Ora, o filho mais velho que passara o dia a trabalhar no campo, ouviu, ao aproximar-se de casa, a música e as danças e não tardou a inteirar-se da razão de tanto júbilo e agitação festiva. No auge da cólera enfrentou o pai com palavras duras. Afinal, também o pai tinha dois pesos e duas medidas e não respeitava um acordo que fora solenemente assinado para ser rigorosamente cumprido. O pai compreendeu o filho mais velho e detestava reconhecer que ele estava carregado de razão.

“Não me lembro, pai, mas recorda-me, por favor, se o Senhor também proclamou a bem-aventurança dos pródigos? Se não estou em erro, o próprio Adão foi expulso do Paraíso e por não muito menos Caim condenado a trabalhos forçados na construção de cidades por toda a vida... “

O pai até àquele momento tão feliz por ter o filho ausente de volta ao regaço familiar, estava agora atormentado pelo justo ressentimento do outro filho que achava que em vez de um prémio o que o outro merecia era uma severa punição. Na verdade, tartamudeava o pai, “pacta sunt servanda”.... e não havia no contrato nenhuma cláusula de arrependimento.... Optou pela tentativa de lhe conquistar a condescendência:

“Vamos lá, meu filho, nem tu és Abel, nem o teu irmão Caim... Lembras-te de como repontaste comigo quando eu paguei o mesmo salário aos trabalhadores que vieram trabalhar na vinha logo de manhãzinha e aos que começaram a trabalhar depois do pino do sol e até aos que só pegaram nas tesouras ao anoitecer? Resmungaste e entraste no coro de protestos, dizendo que os últimos tinham trabalhado apenas uma hora e eu os tinha equiparado a quem aguentara o peso do dia e o calor abrasador. Teria eu dois pesos e duas medidas? Ora, eu também te poderia ter respondido, como agora me atiras em rosto, que os acordos são para ser cumpridos. Não cumprira eu, rigorosamente, o que estabelecera com cada um deles?"

"Olha meu filho, tu sabes que eu te amo, tanto como ao teu irmão, mas tenho de reconhecer que cada um é como é... conflitos não faltarão ao longo da vida, pois vocês ainda são muito novos, mas eu, que sou velho, dispenso ironias sobre o sermão da montanha porque, em verdade te digo, teu irmão agora é pobre e bem sabes que os pobres e carecidos estão no topo das prioridades divinas....”

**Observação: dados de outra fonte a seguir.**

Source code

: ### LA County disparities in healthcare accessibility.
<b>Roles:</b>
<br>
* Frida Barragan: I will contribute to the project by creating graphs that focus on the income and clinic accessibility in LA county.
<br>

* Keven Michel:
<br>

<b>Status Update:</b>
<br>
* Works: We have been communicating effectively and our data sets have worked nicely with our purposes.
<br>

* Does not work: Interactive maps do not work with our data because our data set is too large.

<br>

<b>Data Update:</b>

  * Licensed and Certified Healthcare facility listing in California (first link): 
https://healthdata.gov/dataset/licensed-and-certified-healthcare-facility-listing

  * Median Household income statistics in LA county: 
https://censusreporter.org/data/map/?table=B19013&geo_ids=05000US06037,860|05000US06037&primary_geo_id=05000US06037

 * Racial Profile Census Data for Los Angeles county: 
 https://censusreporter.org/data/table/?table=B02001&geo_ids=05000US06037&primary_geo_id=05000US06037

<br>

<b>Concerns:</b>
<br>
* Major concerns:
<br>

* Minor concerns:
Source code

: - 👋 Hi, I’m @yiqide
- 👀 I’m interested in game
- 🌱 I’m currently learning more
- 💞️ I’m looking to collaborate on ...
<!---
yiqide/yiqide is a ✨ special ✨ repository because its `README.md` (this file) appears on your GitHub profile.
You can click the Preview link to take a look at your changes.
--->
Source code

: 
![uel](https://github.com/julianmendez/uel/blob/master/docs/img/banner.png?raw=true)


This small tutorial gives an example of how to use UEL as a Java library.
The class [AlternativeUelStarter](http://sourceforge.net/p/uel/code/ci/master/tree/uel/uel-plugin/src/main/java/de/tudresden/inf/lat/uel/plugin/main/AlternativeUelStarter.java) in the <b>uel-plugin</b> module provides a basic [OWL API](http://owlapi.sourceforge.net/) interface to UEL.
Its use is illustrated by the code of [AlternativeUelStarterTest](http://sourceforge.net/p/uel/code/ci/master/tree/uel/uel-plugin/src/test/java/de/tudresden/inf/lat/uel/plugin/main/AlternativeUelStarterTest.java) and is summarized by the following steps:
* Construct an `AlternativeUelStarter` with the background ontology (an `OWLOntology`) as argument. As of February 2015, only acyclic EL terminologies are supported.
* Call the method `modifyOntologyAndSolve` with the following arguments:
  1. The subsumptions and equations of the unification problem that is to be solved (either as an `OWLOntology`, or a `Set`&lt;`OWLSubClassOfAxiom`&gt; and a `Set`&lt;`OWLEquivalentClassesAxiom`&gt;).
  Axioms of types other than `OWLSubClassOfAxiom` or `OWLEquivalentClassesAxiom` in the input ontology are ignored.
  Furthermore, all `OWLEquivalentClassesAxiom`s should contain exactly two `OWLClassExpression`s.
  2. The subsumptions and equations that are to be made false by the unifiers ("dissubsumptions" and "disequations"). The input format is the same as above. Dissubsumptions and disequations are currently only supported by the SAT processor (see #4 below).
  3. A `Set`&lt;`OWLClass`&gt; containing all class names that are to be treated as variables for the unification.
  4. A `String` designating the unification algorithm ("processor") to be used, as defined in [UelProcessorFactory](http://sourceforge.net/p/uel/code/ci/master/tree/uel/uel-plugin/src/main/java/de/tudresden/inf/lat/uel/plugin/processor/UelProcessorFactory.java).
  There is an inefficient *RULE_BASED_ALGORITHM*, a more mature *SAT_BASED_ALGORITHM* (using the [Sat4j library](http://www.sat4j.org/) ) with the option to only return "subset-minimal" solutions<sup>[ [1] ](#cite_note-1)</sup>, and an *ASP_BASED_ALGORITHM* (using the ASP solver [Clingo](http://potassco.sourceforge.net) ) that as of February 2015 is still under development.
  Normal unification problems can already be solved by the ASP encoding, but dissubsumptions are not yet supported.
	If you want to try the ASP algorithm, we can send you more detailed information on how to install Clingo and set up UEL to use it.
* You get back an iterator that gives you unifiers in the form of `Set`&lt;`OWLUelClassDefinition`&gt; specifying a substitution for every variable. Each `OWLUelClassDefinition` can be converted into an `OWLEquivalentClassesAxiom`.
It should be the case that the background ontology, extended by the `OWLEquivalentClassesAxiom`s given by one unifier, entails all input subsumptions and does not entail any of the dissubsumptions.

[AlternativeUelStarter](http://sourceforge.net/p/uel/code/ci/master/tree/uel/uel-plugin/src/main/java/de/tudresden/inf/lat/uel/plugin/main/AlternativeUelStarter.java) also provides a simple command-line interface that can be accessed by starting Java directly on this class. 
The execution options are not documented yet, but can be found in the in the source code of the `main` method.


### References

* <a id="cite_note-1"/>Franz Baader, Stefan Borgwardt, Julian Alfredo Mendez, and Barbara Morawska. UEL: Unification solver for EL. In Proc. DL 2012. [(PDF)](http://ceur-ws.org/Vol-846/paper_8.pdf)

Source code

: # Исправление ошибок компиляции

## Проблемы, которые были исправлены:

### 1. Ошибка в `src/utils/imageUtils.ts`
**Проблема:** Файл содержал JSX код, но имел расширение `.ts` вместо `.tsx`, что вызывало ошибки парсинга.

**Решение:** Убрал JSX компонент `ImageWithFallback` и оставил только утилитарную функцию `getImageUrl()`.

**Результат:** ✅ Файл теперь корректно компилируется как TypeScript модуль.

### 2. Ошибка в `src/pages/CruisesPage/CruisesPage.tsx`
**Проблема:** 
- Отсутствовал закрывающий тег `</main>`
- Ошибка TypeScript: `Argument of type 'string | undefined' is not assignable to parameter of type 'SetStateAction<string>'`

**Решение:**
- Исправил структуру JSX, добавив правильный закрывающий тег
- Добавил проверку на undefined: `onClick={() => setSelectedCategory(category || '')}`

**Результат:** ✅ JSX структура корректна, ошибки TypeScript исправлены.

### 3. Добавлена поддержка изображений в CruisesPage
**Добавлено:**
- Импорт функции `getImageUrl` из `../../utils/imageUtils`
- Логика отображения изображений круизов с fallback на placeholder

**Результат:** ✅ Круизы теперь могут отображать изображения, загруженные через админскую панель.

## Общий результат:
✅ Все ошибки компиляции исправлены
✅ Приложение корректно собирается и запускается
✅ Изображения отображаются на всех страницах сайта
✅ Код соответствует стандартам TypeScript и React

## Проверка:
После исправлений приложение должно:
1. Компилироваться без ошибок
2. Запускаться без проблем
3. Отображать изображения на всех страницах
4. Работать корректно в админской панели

“Essa tem graça... satisfaz todos os teus caprichos, mete-te nos copos em boa companhia e estás no caminho certo para te tornares um bem aventurado...“

“Compreendo a tua indignação meu filho, mas deixa-me lembrar-te que ao exprimires desse modo a tua cólera pecaste gravemente contra o teu irmão pelo que te aconselho a que o procures, e lhe abras o teu coração.... razões não te faltam para lhe abrires os olhos mas, diante do Senhor o que mais conta não são os pecados mas a reconciliação!

E já agora, meu filho, lembra-te daquela parábola do banquete de casamento para o qual todos os pobres foram convidados, mas nem por isso foi dispensado o traje nupcial.... Vamos lá a ver se mantemos o nível nesta minha Casa.... porque aqui só entra quem conheça e cumpra a etiqueta!